Stay Informed
Sign up here for the latest articles
By Jon Williams
What does the future of hourly rates look like in an AI augmented world?
What are you paying for?
“AI will change the conversation about the value of creativity this year; of that, I have no doubt. But the vital opportunity it gives you is to reassess the billing model you have with your agencies.”
Maybe 2024 will be the year in which the cost plus vs output-based argument finally reaches a crescendo. Maybe. For years, agencies and brands have haggled over hourly rates. I never quite got it as when your agency is billing hours, it’s actually better business for them to take longer, and work later. The system rewards inefficiency, it doesn’t really work for the quality of the work of the value you receive for the fee.
Output-based always seemed to make more sense to me. It flipped the risk to the agency. And the smart ones made ideas the currency. Ideas have a tangible value. And they are what your marketing teams want (and love) after all.

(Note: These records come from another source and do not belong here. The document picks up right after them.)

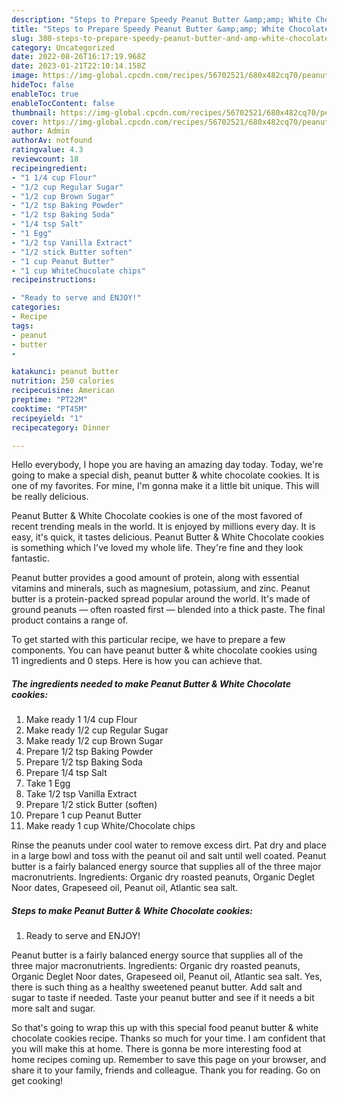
 ```yaml
---
description: "Steps to Prepare Speedy Peanut Butter &amp;amp; White Chocolate cookies"
title: "Steps to Prepare Speedy Peanut Butter &amp;amp; White Chocolate cookies"
slug: 380-steps-to-prepare-speedy-peanut-butter-and-amp-white-chocolate-cookies
category: Uncategorized
date: 2022-08-26T16:17:19.968Z
date: 2023-01-21T22:10:14.158Z
image: https://img-global.cpcdn.com/recipes/56702521/680x482cq70/peanut-butter-white-chocolate-cookies-recipe-main-photo.jpg
hideToc: false
enableToc: true
enableTocContent: false
thumbnail: https://img-global.cpcdn.com/recipes/56702521/680x482cq70/peanut-butter-white-chocolate-cookies-recipe-main-photo.jpg
cover: https://img-global.cpcdn.com/recipes/56702521/680x482cq70/peanut-butter-white-chocolate-cookies-recipe-main-photo.jpg
author: Admin
authorAv: notfound
ratingvalue: 4.3
reviewcount: 18
recipeingredient:
- "1 1/4 cup Flour"
- "1/2 cup Regular Sugar"
- "1/2 cup Brown Sugar"
- "1/2 tsp Baking Powder"
- "1/2 tsp Baking Soda"
- "1/4 tsp Salt"
- "1 Egg"
- "1/2 tsp Vanilla Extract"
- "1/2 stick Butter soften"
- "1 cup Peanut Butter"
- "1 cup WhiteChocolate chips"
recipeinstructions:

- "Ready to serve and ENJOY!"
categories:
- Recipe
tags:
- peanut
- butter
- 

katakunci: peanut butter  
nutrition: 250 calories
recipecuisine: American
preptime: "PT22M"
cooktime: "PT45M"
recipeyield: "1"
recipecategory: Dinner

---
```



Hello everybody, I hope you are having an amazing day today. Today, we're going to make a special dish, peanut butter &amp; white chocolate cookies. It is one of my favorites. For mine, I'm gonna make it a little bit unique. This will be really delicious.

Peanut Butter &amp; White Chocolate cookies is one of the most favored of recent trending meals in the world. It is enjoyed by millions every day. It is easy, it's quick, it tastes delicious. Peanut Butter &amp; White Chocolate cookies is something which I've loved my whole life. They're fine and they look fantastic.

Peanut butter provides a good amount of protein, along with essential vitamins and minerals, such as magnesium, potassium, and zinc. Peanut butter is a protein-packed spread popular around the world. It&#39;s made of ground peanuts — often roasted first — blended into a thick paste. The final product contains a range of.


To get started with this particular recipe, we have to prepare a few components. You can have peanut butter &amp; white chocolate cookies using 11 ingredients and 0 steps. Here is how you can achieve that.

<!--inarticleads1-->

##### The ingredients needed to make Peanut Butter &amp; White Chocolate cookies:

1. Make ready 1 1/4 cup Flour
1. Make ready 1/2 cup Regular Sugar
1. Make ready 1/2 cup Brown Sugar
1. Prepare 1/2 tsp Baking Powder
1. Prepare 1/2 tsp Baking Soda
1. Prepare 1/4 tsp Salt
1. Take 1 Egg
1. Take 1/2 tsp Vanilla Extract
1. Prepare 1/2 stick Butter (soften)
1. Prepare 1 cup Peanut Butter
1. Make ready 1 cup White/Chocolate chips


Rinse the peanuts under cool water to remove excess dirt. Pat dry and place in a large bowl and toss with the peanut oil and salt until well coated. Peanut butter is a fairly balanced energy source that supplies all of the three major macronutrients. Ingredients: Organic dry roasted peanuts, Organic Deglet Noor dates, Grapeseed oil, Peanut oil, Atlantic sea salt. 

<!--inarticleads2-->

##### Steps to make Peanut Butter &amp; White Chocolate cookies:


1. Ready to serve and ENJOY!

Peanut butter is a fairly balanced energy source that supplies all of the three major macronutrients. Ingredients: Organic dry roasted peanuts, Organic Deglet Noor dates, Grapeseed oil, Peanut oil, Atlantic sea salt. Yes, there is such thing as a healthy sweetened peanut butter. Add salt and sugar to taste if needed. Taste your peanut butter and see if it needs a bit more salt and sugar. 

So that's going to wrap this up with this special food peanut butter &amp; white chocolate cookies recipe. Thanks so much for your time. I am confident that you will make this at home. There is gonna be more interesting food at home recipes coming up. Remember to save this page on your browser, and share it to your family, friends and colleague. Thank you for reading. Go on get cooking!
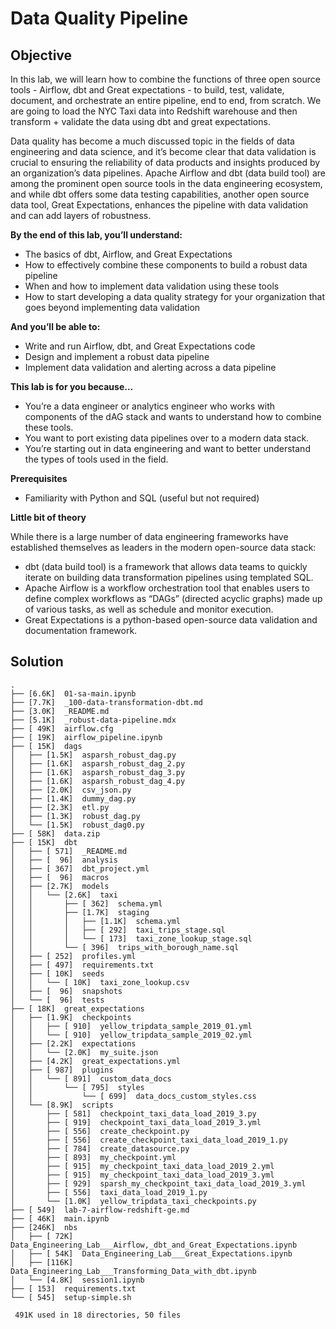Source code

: # Data Quality Pipeline

## Objective

In this lab, we will learn how to combine the functions of three open source tools - Airflow, dbt and Great expectations - to build, test, validate, document, and orchestrate an entire pipeline, end to end, from scratch. We are going to load the NYC Taxi data into Redshift warehouse and then transform + validate the data using dbt and great expectations.

Data quality has become a much discussed topic in the fields of data engineering and data science, and it’s become clear that data validation is crucial to ensuring the reliability of data products and insights produced by an organization’s data pipelines. Apache Airflow and dbt (data build tool) are among the prominent open source tools in the data engineering ecosystem, and while dbt offers some data testing capabilities, another open source data tool, Great Expectations, enhances the pipeline with data validation and can add layers of robustness.

**By the end of this lab, you’ll understand:**

- The basics of dbt, Airflow, and Great Expectations
- How to effectively combine these components to build a robust data pipeline
- When and how to implement data validation using these tools
- How to start developing a data quality strategy for your organization that goes beyond implementing data validation

**And you’ll be able to:**

- Write and run Airflow, dbt, and Great Expectations code
- Design and implement a robust data pipeline
- Implement data validation and alerting across a data pipeline

**This lab is for you because…**

- You’re a data engineer or analytics engineer who works with components of the dAG stack and wants to understand how to combine these tools.
- You want to port existing data pipelines over to a modern data stack.
- You’re starting out in data engineering and want to better understand the types of tools used in the field.

**Prerequisites**

- Familiarity with Python and SQL (useful but not required)

**Little bit of theory**

While there is a large number of data engineering frameworks have established themselves as leaders in the modern open-source data stack:

- dbt (data build tool) is a framework that allows data teams to quickly iterate on building data transformation pipelines using templated SQL.
- Apache Airflow is a workflow orchestration tool that enables users to define complex workflows as “DAGs” (directed acyclic graphs) made up of various tasks, as well as schedule and monitor execution.
- Great Expectations is a python-based open-source data validation and documentation framework.

## Solution

```
.
├── [6.6K]  01-sa-main.ipynb
├── [7.7K]  _100-data-transformation-dbt.md
├── [3.0K]  _README.md
├── [5.1K]  _robust-data-pipeline.mdx
├── [ 49K]  airflow.cfg
├── [ 19K]  airflow_pipeline.ipynb
├── [ 15K]  dags
│   ├── [1.5K]  asparsh_robust_dag.py
│   ├── [1.6K]  asparsh_robust_dag_2.py
│   ├── [1.6K]  asparsh_robust_dag_3.py
│   ├── [1.6K]  asparsh_robust_dag_4.py
│   ├── [2.0K]  csv_json.py
│   ├── [1.4K]  dummy_dag.py
│   ├── [2.3K]  etl.py
│   ├── [1.3K]  robust_dag.py
│   └── [1.5K]  robust_dag0.py
├── [ 58K]  data.zip
├── [ 15K]  dbt
│   ├── [ 571]  _README.md
│   ├── [  96]  analysis
│   ├── [ 367]  dbt_project.yml
│   ├── [  96]  macros
│   ├── [2.7K]  models
│   │   └── [2.6K]  taxi
│   │       ├── [ 362]  schema.yml
│   │       ├── [1.7K]  staging
│   │       │   ├── [1.1K]  schema.yml
│   │       │   ├── [ 292]  taxi_trips_stage.sql
│   │       │   └── [ 173]  taxi_zone_lookup_stage.sql
│   │       └── [ 396]  trips_with_borough_name.sql
│   ├── [ 252]  profiles.yml
│   ├── [ 497]  requirements.txt
│   ├── [ 10K]  seeds
│   │   └── [ 10K]  taxi_zone_lookup.csv
│   ├── [  96]  snapshots
│   └── [  96]  tests
├── [ 18K]  great_expectations
│   ├── [1.9K]  checkpoints
│   │   ├── [ 910]  yellow_tripdata_sample_2019_01.yml
│   │   └── [ 910]  yellow_tripdata_sample_2019_02.yml
│   ├── [2.2K]  expectations
│   │   └── [2.0K]  my_suite.json
│   ├── [4.2K]  great_expectations.yml
│   ├── [ 987]  plugins
│   │   └── [ 891]  custom_data_docs
│   │       └── [ 795]  styles
│   │           └── [ 699]  data_docs_custom_styles.css
│   └── [8.9K]  scripts
│       ├── [ 581]  checkpoint_taxi_data_load_2019_3.py
│       ├── [ 919]  checkpoint_taxi_data_load_2019_3.yml
│       ├── [ 556]  create_checkpoint.py
│       ├── [ 556]  create_checkpoint_taxi_data_load_2019_1.py
│       ├── [ 784]  create_datasource.py
│       ├── [ 893]  my_checkpoint.yml
│       ├── [ 915]  my_checkpoint_taxi_data_load_2019_2.yml
│       ├── [ 915]  my_checkpoint_taxi_data_load_2019_3.yml
│       ├── [ 929]  sparsh_my_checkpoint_taxi_data_load_2019_3.yml
│       ├── [ 556]  taxi_data_load_2019_1.py
│       └── [1.0K]  yellow_tripdata_taxi_checkpoints.py
├── [ 549]  lab-7-airflow-redshift-ge.md
├── [ 46K]  main.ipynb
├── [246K]  nbs
│   ├── [ 72K]  Data_Engineering_Lab___Airflow,_dbt_and_Great_Expectations.ipynb
│   ├── [ 54K]  Data_Engineering_Lab___Great_Expectations.ipynb
│   ├── [116K]  Data_Engineering_Lab___Transforming_Data_with_dbt.ipynb
│   └── [4.8K]  session1.ipynb
├── [ 153]  requirements.txt
└── [ 545]  setup-simple.sh

 491K used in 18 directories, 50 files
```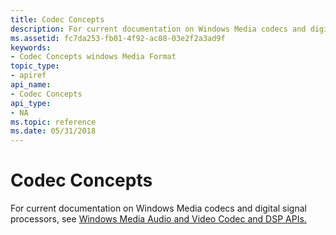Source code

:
 ```yaml
---
title: Codec Concepts
description: For current documentation on Windows Media codecs and digital signal processors, see Windows Media Audio and Video Codec and DSP APIs.
ms.assetid: fc7da253-fb01-4f92-ac08-03e2f2a3ad9f
keywords:
- Codec Concepts windows Media Format
topic_type:
- apiref
api_name:
- Codec Concepts
api_type:
- NA
ms.topic: reference
ms.date: 05/31/2018
---
```


# Codec Concepts

For current documentation on Windows Media codecs and digital signal processors, see [Windows Media Audio and Video Codec and DSP APIs.](/previous-versions//dd464626(v=vs.85))

 

 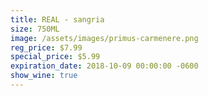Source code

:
 ```yaml
---
title: REAL - sangria
size: 750ML
image: /assets/images/primus-carmenere.png
reg_price: $7.99
special_price: $5.99
expiration_date: 2018-10-09 00:00:00 -0600
show_wine: true
---
```


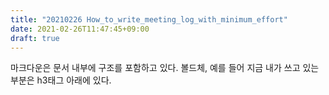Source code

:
 ```yaml
---
title: "20210226 How_to_write_meeting_log_with_minimum_effort"
date: 2021-02-26T11:47:45+09:00
draft: true
---
```


마크다운은 문서 내부에 구조를 포함하고 있다.
볼드체, 예를 들어 지금 내가 쓰고 있는 부분은 h3태그 아래에 있다. 

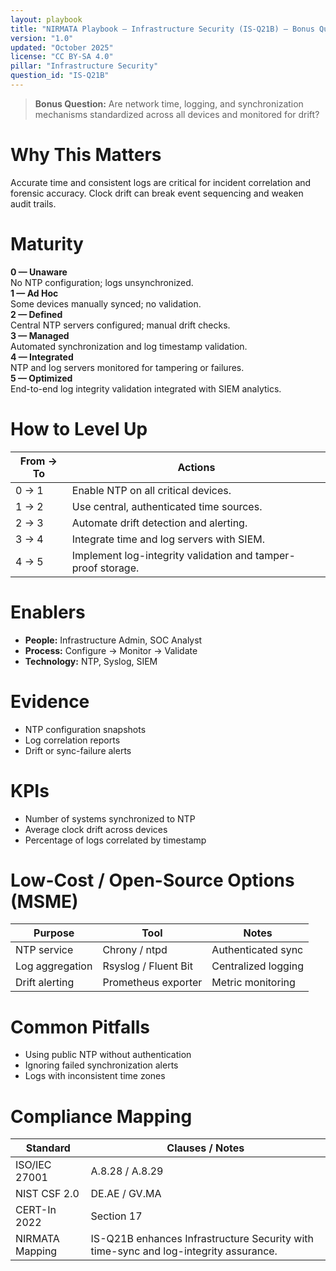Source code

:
 ```yaml
---
layout: playbook
title: "NIRMATA Playbook — Infrastructure Security (IS-Q21B) — Bonus Question"
version: "1.0"
updated: "October 2025"
license: "CC BY-SA 4.0"
pillar: "Infrastructure Security"
question_id: "IS-Q21B"
---
```


> **Bonus Question:** Are network time, logging, and synchronization mechanisms standardized across all devices and monitored for drift?

# Why This Matters
Accurate time and consistent logs are critical for incident correlation and forensic accuracy. Clock drift can break event sequencing and weaken audit trails.

# Maturity
<div class="levels-grid">
  <div class="level level-0"><strong>0 — Unaware</strong><br>No NTP configuration; logs unsynchronized.</div>
  <div class="level level-1"><strong>1 — Ad Hoc</strong><br>Some devices manually synced; no validation.</div>
  <div class="level level-2"><strong>2 — Defined</strong><br>Central NTP servers configured; manual drift checks.</div>
  <div class="level level-3"><strong>3 — Managed</strong><br>Automated synchronization and log timestamp validation.</div>
  <div class="level level-4"><strong>4 — Integrated</strong><br>NTP and log servers monitored for tampering or failures.</div>
  <div class="level level-5"><strong>5 — Optimized</strong><br>End-to-end log integrity validation integrated with SIEM analytics.</div>
</div>

# How to Level Up
| From → To | Actions |
|---|---|
| 0 → 1 |Enable NTP on all critical devices.|  
| 1 → 2 |Use central, authenticated time sources.|  
| 2 → 3 |Automate drift detection and alerting.|  
| 3 → 4 |Integrate time and log servers with SIEM.|  
| 4 → 5 |Implement log-integrity validation and tamper-proof storage. |

# Enablers
- **People:** Infrastructure Admin, SOC Analyst  
- **Process:** Configure → Monitor → Validate  
- **Technology:** NTP, Syslog, SIEM  

# Evidence
- NTP configuration snapshots  
- Log correlation reports  
- Drift or sync-failure alerts  

# KPIs
- Number of systems synchronized to NTP  
- Average clock drift across devices  
- Percentage of logs correlated by timestamp  

# Low-Cost / Open-Source Options (MSME)
| Purpose | Tool | Notes |
|---|---|---|
| NTP service | Chrony / ntpd | Authenticated sync |  
| Log aggregation | Rsyslog / Fluent Bit | Centralized logging |  
| Drift alerting | Prometheus exporter | Metric monitoring |  

# Common Pitfalls
- Using public NTP without authentication  
- Ignoring failed synchronization alerts  
- Logs with inconsistent time zones  

# Compliance Mapping
| Standard | Clauses / Notes |
|---|---|
| ISO/IEC 27001 | A.8.28 / A.8.29 |
| NIST CSF 2.0 | DE.AE / GV.MA |
| CERT-In 2022 | Section 17 |
| NIRMATA Mapping | IS-Q21B enhances Infrastructure Security with time-sync and log-integrity assurance. |

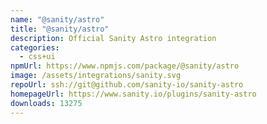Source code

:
 ```yaml
---
name: "@sanity/astro"
title: "@sanity/astro"
description: Official Sanity Astro integration
categories:
  - css+ui
npmUrl: https://www.npmjs.com/package/@sanity/astro
image: /assets/integrations/sanity.svg
repoUrl: ssh://git@github.com/sanity-io/sanity-astro
homepageUrl: https://www.sanity.io/plugins/sanity-astro
downloads: 13275
---
```


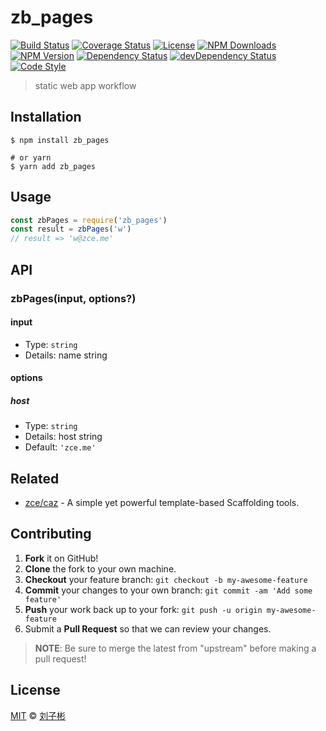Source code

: # zb_pages

[![Build Status][actions-img]][actions-url]
[![Coverage Status][codecov-img]][codecov-url]
[![License][license-img]][license-url]
[![NPM Downloads][downloads-img]][downloads-url]
[![NPM Version][version-img]][version-url]
[![Dependency Status][dependency-img]][dependency-url]
[![devDependency Status][devdependency-img]][devdependency-url]
[![Code Style][style-img]][style-url]

> static web app workflow

## Installation

```shell
$ npm install zb_pages

# or yarn
$ yarn add zb_pages
```

## Usage

<!-- TODO: Introduction of Usage -->

```javascript
const zbPages = require('zb_pages')
const result = zbPages('w')
// result => 'w@zce.me'
```

## API

<!-- TODO: Introduction of API -->

### zbPages(input, options?)

#### input

- Type: `string`
- Details: name string

#### options

##### host

- Type: `string`
- Details: host string
- Default: `'zce.me'`

## Related

- [zce/caz](https://github.com/zce/caz) - A simple yet powerful template-based Scaffolding tools.

## Contributing

1. **Fork** it on GitHub!
2. **Clone** the fork to your own machine.
3. **Checkout** your feature branch: `git checkout -b my-awesome-feature`
4. **Commit** your changes to your own branch: `git commit -am 'Add some feature'`
5. **Push** your work back up to your fork: `git push -u origin my-awesome-feature`
6. Submit a **Pull Request** so that we can review your changes.

> **NOTE**: Be sure to merge the latest from "upstream" before making a pull request!

## License

[MIT](LICENSE) &copy; [刘子彬](https://github.com/lzb0530)



[actions-img]: https://img.shields.io/github/workflow/status/lzb0530/zb_pages/CI
[actions-url]: https://github.com/lzb0530/zb_pages/actions
[codecov-img]: https://img.shields.io/codecov/c/github/lzb0530/zb_pages
[codecov-url]: https://codecov.io/gh/lzb0530/zb_pages
[license-img]: https://img.shields.io/github/license/lzb0530/zb_pages
[license-url]: https://github.com/lzb0530/zb_pages/blob/master/LICENSE
[downloads-img]: https://img.shields.io/npm/dm/zb_pages
[downloads-url]: https://npm.im/zb_pages
[version-img]: https://img.shields.io/npm/v/zb_pages
[version-url]: https://npm.im/zb_pages
[dependency-img]: https://img.shields.io/david/lzb0530/zb_pages
[dependency-url]: https://david-dm.org/lzb0530/zb_pages
[devdependency-img]: https://img.shields.io/david/dev/lzb0530/zb_pages
[devdependency-url]: https://david-dm.org/lzb0530/zb_pages?type=dev
[style-img]: https://img.shields.io/badge/code_style-standard-brightgreen
[style-url]: https://standardjs.com
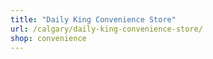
 ```yaml
---
title: "Daily King Convenience Store"
url: /calgary/daily-king-convenience-store/
shop: convenience
---
```

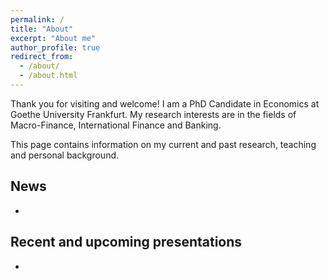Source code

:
 ```yaml
---
permalink: /
title: "About"
excerpt: "About me"
author_profile: true
redirect_from: 
  - /about/
  - /about.html
---
```


Thank you for visiting and welcome! I am a PhD Candidate in Economics at Goethe University Frankfurt.
My research interests are in the fields of Macro-Finance, International Finance and Banking. 



This page contains information on my current and past research, teaching and personal background. 





News
--------------------
- 

Recent and upcoming presentations
--------------------
-
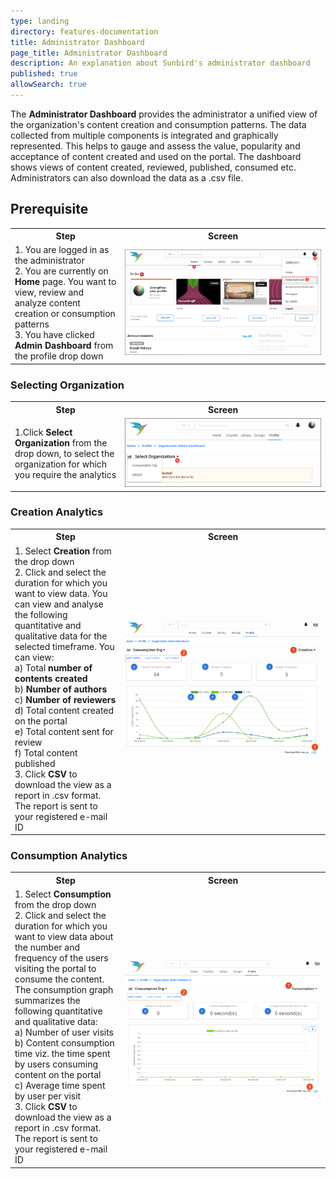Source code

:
 ```yaml
---
type: landing
directory: features-documentation
title: Administrator Dashboard
page_title: Administrator Dashboard
description: An explanation about Sunbird's administrator dashboard 
published: true
allowSearch: true
---
```

The **Administrator Dashboard** provides the administrator a unified view of the organization's content creation and consumption patterns. The data collected from multiple components is integrated and graphically represented. This helps to gauge and assess the value, popularity and acceptance of content created and used on the portal. The dashboard shows views of content created, reviewed, published, consumed etc. Administrators can also download the data as a .csv file.     

## Prerequisite

<table>
  <tr>
    <th style="width:35%;">Step</th>
    <th style="width:65%;">Screen</th>
  </tr>
  <tr>
    <td>1. You are logged in as the administrator<br>2. You are currently on <b>Home</b> page. You want to view, review and analyze content creation or consumption patterns<br>3. You have clicked  <b>Admin Dashboard</b> from the profile drop down 
      </td>
      <td><img src="features-documentation/images/admindashboard/prerequisites.png"></td>
  </tr>
</table>
    
### Selecting Organization

<table>
  <tr>
    <th style="width:35%;">Step</th>
    <th style="width:65%;">Screen</th>
  </tr>
  <tr>
    <td>1.Click <b>Select Organization</b> from the drop down, to select the organization for which you require the analytics</td>
     <td><img src="features-documentation/images/admindashboard/selectorg.png"></td>
  </tr>
</table>
    
### Creation Analytics

<table>
  <tr>
    <th style="width:35%;">Step</th>
    <th style="width:65%;">Screen</th>
  </tr>
  <tr>
    <td>1. Select <b>Creation</b> from the drop down <br>2. Click and select the duration for which you want to view data. You can view and analyse the following quantitative and qualitative data for the selected timeframe. You can view: <br>a) Total <b>number of contents created</b> <br>b) <b>Number of authors</b> <br>c) <b>Number of reviewers</b><br>d) Total content created on the portal<br>e) Total content sent for review <br>f) Total content published <br>3. Click <b>CSV</b> to download the view as a report in .csv format. The report is sent to your registered e-mail ID</td>
    <td><img src="features-documentation/images/admindashboard/creationgraph.png"></td>
  </tr>
</table>

### Consumption Analytics

<table>
  <tr>
    <th style="width:35%;">Step</th>
    <th style="width:65%;">Screen</th>
  </tr>
  <tr>
    <td>1. Select <b>Consumption</b> from the drop down <br>2. Click and select the duration for which you want to view data about the number and frequency of the users visiting the portal to consume the content. The consumption graph summarizes the following quantitative and qualitative data: <br>a) Number of user visits <br>b) Content consumption time viz. the time spent by users consuming content on the portal <br>c) Average time spent by user per visit <br>3. Click <b>CSV</b> to download the view as a report in .csv format. The report is sent to your registered e-mail ID</td>
    <td><img src="features-documentation/images/admindashboard/consumptiongraph.png"></td>
  </tr>
</table> 
      

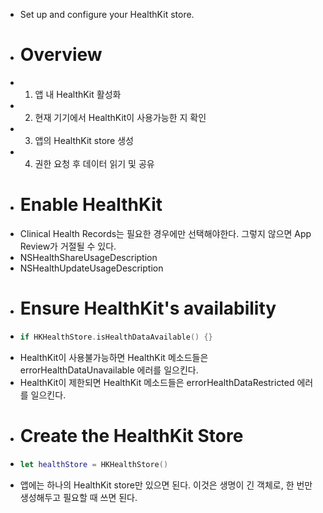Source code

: - Set up and configure your HealthKit store.
- # Overview
- 1. 앱 내 HealthKit 활성화
- 2. 현재 기기에서 HealthKit이 사용가능한 지 확인
- 3. 앱의 HealthKit store 생성
- 4. 권한 요청 후 데이터 읽기 및 공유
- # Enable HealthKit
- Clinical Health Records는 필요한 경우에만 선택해야한다. 그렇지 않으면 App Review가 거절될 수 있다.
- NSHealthShareUsageDescription
- NSHealthUpdateUsageDescription
- # Ensure HealthKit's availability
- ```swift
  if HKHealthStore.isHealthDataAvailable() {}
  ```
- HealthKit이 사용불가능하면 HealthKit 메소드들은 errorHealthDataUnavailable 에러를 일으킨다.
- HealthKit이 제한되면 HealthKit 메소드들은 errorHealthDataRestricted 에러를 일으킨다.
- # Create the HealthKit Store
- ```swift
  let healthStore = HKHealthStore()
  ```
- 앱에는 하나의 HealthKit store만 있으면 된다. 이것은 생명이 긴 객체로, 한 번만 생성해두고 필요할 때 쓰면 된다.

That matters. You see for instance, if you sell wine, you’re going to love wine and will love talking about wine. And your business will have wine flowing through its veins. And it will feel great. Almost as good as drinking the wine itself. Almost.
If you sell ideas, you will love ideas. And if you love them, you will cherish them, and nurture them, and know everything about them – the conversation in your business will center around them, and the thing you love above all else will be ideas. The focus comes back to the commodity your marketing colleagues want.
If you sell hours, and your business is about delivering hours. All you will talk about and look at and think about is hours. In the big boardrooms you will hear conversations about recoverability and utilization and billability. But hardly ever about creativity. Perversely the drive to deliver value does not start with numbers.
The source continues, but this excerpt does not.